## WHAT THE TASK REQUIRES
From the records, return each line that has the word "ONeal" in it.
+++
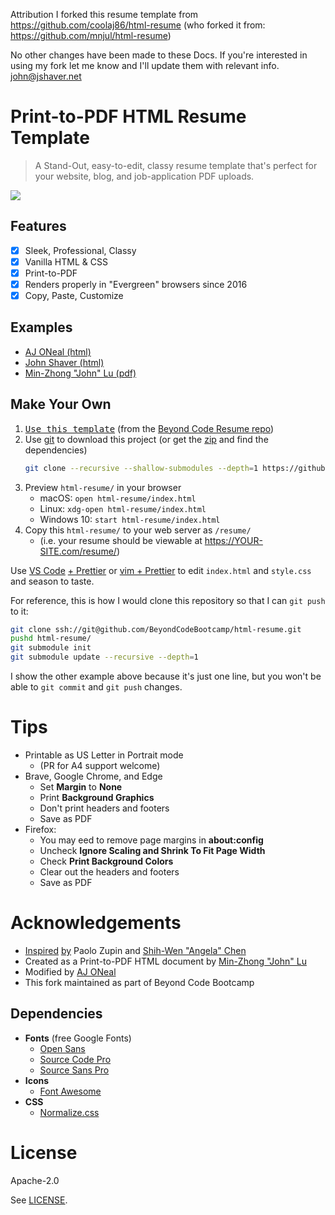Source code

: Attribution
I forked this resume template from https://github.com/coolaj86/html-resume (who forked it from: https://github.com/mnjul/html-resume)

No other changes have been made to these Docs. If you're interested in using my fork let me know and I'll update them with relevant info. john@jshaver.net


# Print-to-PDF HTML Resume Template

> A Stand-Out, easy-to-edit, classy resume template that's perfect for your website, blog, and job-application PDF uploads.

[![](/examples/john-doe-resume-preview.png)](/examples/john-doe-resume.png)

## Features

- [x] Sleek, Professional, Classy
- [x] Vanilla HTML & CSS
- [x] Print-to-PDF
- [x] Renders properly in "Evergreen" browsers since 2016
- [x] Copy, Paste, Customize

## Examples

- [AJ ONeal (html)](https://coolaj86.com/resume/)
- [John Shaver (html)](https://jshaver.net/resume/)
- [Min-Zhong "John" Lu (pdf)](https://mnjul.net/cv/resume.pdf)

## Make Your Own

1. <kbd><a href="https://github.com/BeyondCodeBootcamp/html-resume/generate">Use this template</a></kbd> (from the [Beyond Code Resume repo](https://github.com/BeyondCodeBootcamp/html-resume))
2. Use [git](https://webinstall.dev/git/) to download this project (or get the [zip](https://github.com/BeyondCodeBootcamp/html-resume/archive/refs/heads/main.zip) and find the dependencies)
   ```bash
   git clone --recursive --shallow-submodules --depth=1 https://github.com/BeyondCodeBootcamp/html-resume.git
   ```
3. Preview `html-resume/` in your browser
   - macOS: `open html-resume/index.html`
   - Linux: `xdg-open html-resume/index.html`
   - Windows 10: `start html-resume/index.html`
4. Copy this `html-resume/` to your web server as `/resume/`
   - (i.e. your resume should be viewable at https://YOUR-SITE.com/resume/)

Use [VS Code](https://code.visualstudio.com) [+ Prettier](https://marketplace.visualstudio.com/items?itemName=esbenp.prettier-vscode)
or [vim + Prettier](https://webinstall.dev/vim-essential)
to edit `index.html` and `style.css` and season to taste.

For reference, this is how I would clone this repository so that I can `git push` to it:

```bash
git clone ssh://git@github.com/BeyondCodeBootcamp/html-resume.git
pushd html-resume/
git submodule init
git submodule update --recursive --depth=1
```

I show the other example above because it's just one line, but you won't be able to `git commit` and `git push` changes.

# Tips

- Printable as US Letter in Portrait mode
  - (PR for A4 support welcome)
- Brave, Google Chrome, and Edge
  - Set **Margin** to **None**
  - Print **Background Graphics**
  - Don't print headers and footers
  - Save as PDF
- Firefox:
  - You may eed to remove page margins in **about:config**
  - Uncheck **Ignore Scaling and Shrink To Fit Page Width**
  - Check **Print Background Colors**
  - Clear out the headers and footers
  - Save as PDF

# Acknowledgements

- [Inspired](https://blogs.purincess.tw/matrixblog/2016/04/typesetting-resume-with-html-and-css/) [by](https://github.com/mnjul/html-resume) Paolo Zupin and [Shih-Wen "Angela" Chen](https://angelachen.design/2014/resume.pdf)
- Created as a Print-to-PDF HTML document by [Min-Zhong "John" Lu](https://mnjul.net/cv/resume.pdf)
- Modified by [AJ ONeal](https://coolaj86.com/resume/)
- This fork maintained as part of Beyond Code Bootcamp

## Dependencies

- **Fonts** (free Google Fonts)
  - [Open Sans](https://www.google.com/fonts/specimen/Open+Sans)
  - [Source Code Pro](https://fonts.google.com/specimen/Source+Code+Pro)
  - [Source Sans Pro](https://www.google.com/fonts/specimen/Source+Sans+Pro)
- **Icons**
  - [Font Awesome](https://fortawesome.github.io/Font-Awesome/)
- **CSS**
  - [Normalize.css](https://necolas.github.io/normalize.css/)

# License

Apache-2.0

See [LICENSE](/LICENSE).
+++
## RESPONSE BOX
- [AJ ONeal (html)](https://coolaj86.com/resume/)
- Modified by [AJ ONeal](https://coolaj86.com/resume/)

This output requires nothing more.